I found that Lactobacillus and Bifidobacterium probiotics were helpful for my severe generalized anxiety disorder; perhaps this modulation of the GABA receptors may help explain why.
Although the study's results are complex: they found in a mouse that the Lactobacillus rhamnosus probiotic:
Increases GABA-A receptor expression in the hippocampus
Decreases GABA-A receptor expression in the prefrontal cortex and amygdala
Increases GABA-B receptor expression the cingulate cortex and prelimbic cortex
Decreases GABA-B receptor expression in the hippocampus, amygdala, and locus coeruleus
Most importantly, the study found that:
In other words, when they cut the vagus nerve in the mice, the effects of this probiotic on the brain disappeared.the neurochemical and behavioral effects were not found in vagotomized mice, identifying the vagus as a major modulatory constitutive communication pathway between the bacteria exposed to the gut and the brain.
So this means the changes in GABA receptor expression induced by the Lactobacillus probiotic were not due to any factors (such as lactate or perhaps LPS) that get into the blood and then affect the brain; but rather these changes were caused by nerve signals sent from the gut to the brain along the vagus nerve.
There has recently been some interesting papers published on how this vagus nerve gut-to-brain pathway has significant effects in the brain. It is the vagus nerve which, when it detects infection/inflammation in the body, triggers sickness behavior in the brain. Michael VanElzakker posits that this sickness behavior response underpins ME/CFS (he thinks the vagus itself may be chronically infected, thus causing the sickness behavior signal to be constantly sent to the brain).
What I think is likely happening with probiotics is that by crowding out the bad, pro-inflammatory bacteria in the gut, probiotics will reduce overall gut inflammation, and this in turn reduces the inflammatory sickness behavior signal sent to the brain via the vagus nerve. So then the brain responds by reducing sickness behavior (ie, reducing fatigue, brain fog, etc), which makes people feel better.

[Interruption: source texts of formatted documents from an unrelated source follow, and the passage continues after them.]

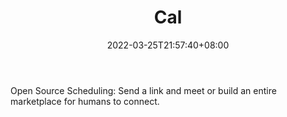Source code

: ﻿---
weight: 
title: "Cal"
description: "Open Source Scheduling: Send a link and meet or build an entire marketplace for humans to connect."
date: 2022-03-25T21:57:40+08:00
lastmod: 2022-03-25T16:45:40+08:00
draft: false
authors: ["Metabd"]
featuredImage: "461.png"
link: "https://cal.com/"
tags: ["Cal","ÐéÄâ»áÒé"]
categories: ["navigation"]
navigation: ["ÐéÄâ»áÒé"]
lightgallery: true
toc: true
pinned: false
recommend: false
recommend1: false
---
Open Source Scheduling: Send a link and meet or build an entire marketplace for humans to connect.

But possibly in some ME/CFS patients, who may have some mild immune suppression, the introduction of Lactobacillus probiotics might inadvertently worsen gut inflammation (or cause a bad bacteria die off, releasing lots of highly inflammatory LPS), thereby worsening sickness behavior, and thus increasing ME/CFS symptoms.
This an alternative (or additional) explanation to why lactate-producing probiotics can worsen the symptoms of some ME/CFS patients. Some probiotics might conceivably worsen gut inflammation in some ME/CFS patients, and when the vagus detects this worsened inflammation, it signals to the brain to ramp up sickness behavior.